Your bovine friend clearly knows what's up.
____________________
< Puppet is awesome! >
--------------------
\ ^__^
\ (oo)\_______
(__)\ )\/\
||----w |
|| ||
Fortune
But this module isn't just about cowsay; it's about cow sayings. With the fortune package, you can provide your cow with a whole database of wisdom.
Task 4 :
Create a new manifest for your fortune class definition:
vim cowsayings/manifests/fortune.pp
Write your class definition here:
class cowsayings::fortune {
package { 'fortune-mod':
ensure => 'present',
}
}
Task 5 :
Again, you'll want to validate your new manifests syntax with the puppet parser
validate
command. When everything checks out, you're ready to make your test
manifest:
vim cowsayings/tests/fortune.pp
As before, use include
to declare your cowsayings::fortune
class.
Task 6 :
Apply the cowsayings/tests/fortune.pp
manifest with the --noop
flag. If
everything looks good, apply again without the flag.
Now that you have both packages installed, you can use them together. Try piping
the output of the fortune
command to cowsay
:
fortune | cowsay
So you've installed two packages that can work together to do something more interesting than either would do on its own. This is a bit of a silly example, of course, but it's not so different than, say, installing packages for both Apache and PHP on a webserver.
Main Class: init.pp
Often a module will gather several classes that work together into a single class to let you declare everything at once.
Before creating the main class for cowsayings, however, a note on scope. You
may have noticed that the classes you wrote for cowsay and fortune were both
prepended by cowsayings::
. When you declare a class, this scope syntax tells
Puppet where to find that class; in this case, it's in the cowsayings module.

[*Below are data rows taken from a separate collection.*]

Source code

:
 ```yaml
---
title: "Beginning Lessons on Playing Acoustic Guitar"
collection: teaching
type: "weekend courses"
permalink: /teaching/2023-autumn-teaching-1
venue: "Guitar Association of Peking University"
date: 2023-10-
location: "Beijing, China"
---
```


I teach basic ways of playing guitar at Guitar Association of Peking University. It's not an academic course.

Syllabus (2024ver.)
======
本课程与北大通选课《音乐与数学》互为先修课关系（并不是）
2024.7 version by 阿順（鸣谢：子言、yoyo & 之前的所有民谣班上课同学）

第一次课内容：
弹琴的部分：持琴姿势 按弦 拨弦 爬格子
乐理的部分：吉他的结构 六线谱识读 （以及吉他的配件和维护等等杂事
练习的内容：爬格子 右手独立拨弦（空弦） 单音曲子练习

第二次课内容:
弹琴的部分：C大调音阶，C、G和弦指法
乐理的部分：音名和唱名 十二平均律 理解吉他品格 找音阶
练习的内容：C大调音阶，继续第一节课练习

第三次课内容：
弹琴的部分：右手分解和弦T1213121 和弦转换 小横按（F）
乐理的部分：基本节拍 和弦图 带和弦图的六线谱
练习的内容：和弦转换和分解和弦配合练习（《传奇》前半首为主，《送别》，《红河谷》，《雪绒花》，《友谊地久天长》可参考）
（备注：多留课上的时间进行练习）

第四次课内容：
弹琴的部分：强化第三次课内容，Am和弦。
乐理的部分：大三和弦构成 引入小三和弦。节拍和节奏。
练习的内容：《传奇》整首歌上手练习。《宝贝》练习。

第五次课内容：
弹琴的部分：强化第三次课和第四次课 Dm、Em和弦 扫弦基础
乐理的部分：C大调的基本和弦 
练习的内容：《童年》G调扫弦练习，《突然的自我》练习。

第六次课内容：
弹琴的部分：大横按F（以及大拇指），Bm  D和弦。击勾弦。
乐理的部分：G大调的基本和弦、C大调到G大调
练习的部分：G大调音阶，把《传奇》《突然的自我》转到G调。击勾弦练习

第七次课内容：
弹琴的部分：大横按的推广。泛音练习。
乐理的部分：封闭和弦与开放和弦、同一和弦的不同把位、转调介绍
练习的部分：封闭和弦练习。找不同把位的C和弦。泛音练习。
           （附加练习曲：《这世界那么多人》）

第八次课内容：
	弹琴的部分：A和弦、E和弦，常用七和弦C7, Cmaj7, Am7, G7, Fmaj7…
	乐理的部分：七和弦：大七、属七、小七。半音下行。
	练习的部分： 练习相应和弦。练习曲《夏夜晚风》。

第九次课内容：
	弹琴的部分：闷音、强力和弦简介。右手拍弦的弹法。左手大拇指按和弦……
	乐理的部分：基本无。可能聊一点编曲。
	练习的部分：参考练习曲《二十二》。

For the main class of a module, however, things are a little different. The main
class shares the name of the module itself. Instead of following the pattern of
the manifest for the class it contains, however, Puppet recognizes the special
file name init.pp
as designating the manifest that will contain a module's
main class.
Task 7 :
So to contain your main cowsayings
class, create an init.pp
manifest in the
cowsayings/manifests
directory:
vim cowsayings/manifests/init.pp
Here, you'll define the cowsayings
class. Within it, use the same
include
syntax you used in your tests to declare the cowsayings::cowsay
and
cowsayings::fortune
classes.
class cowsayings {
include cowsayings::cowsay
include cowsayings::fortune
}
Save the manifest, and check your syntax with the puppet parser
tool.
Task 8 :
Next, create a test for the init.pp
manifest in the tests directory.
vim cowsayings/tests/init.pp
Here, just declare the cowsayings
class:
include cowsayings
At this point, you've already got both packages you want installed on the
Learning VM. Applying the changes again wouldn't actually do anything. For the
sake of demonstration, go ahead and use a puppet apply -e
to delete them so
you can test the functionality of your new cowsayings
class:
puppet apply -e "package { 'fortune-mod': ensure => 'absent', } \
package {'cowsay': ensure => 'absent', }"
Task 9 :
Good. Now that the packages are gone, do a --noop
first, then apply your
cowsayings/tests/init.pp
test.
Review
We covered a lot in this quest. We promised manifests and classes, but you got a little taste of how Puppet modules work as well.
A class is a collection of related resources and other classes which, once defined, can be declared as a single unit. Puppet classes are also singleton, which means that unlike classes in object oriented programming, a Puppet class can only be declared a single time on a given node.
A manifest is a file containing Puppet code, and appended with the .pp
extension. In this quest, we used manifests in the ./manifests
directory each
to define a single class, and used a corresponding test manifest in the
./tests
directory to declare each of those classes.
There are also a few details about classes and manifests we haven't gotten to just yet. As we mentioned in the Power of Puppet quest, for example, classes can also be declared with parameters to customize their functionality. Don't worry, we'll get there soon enough!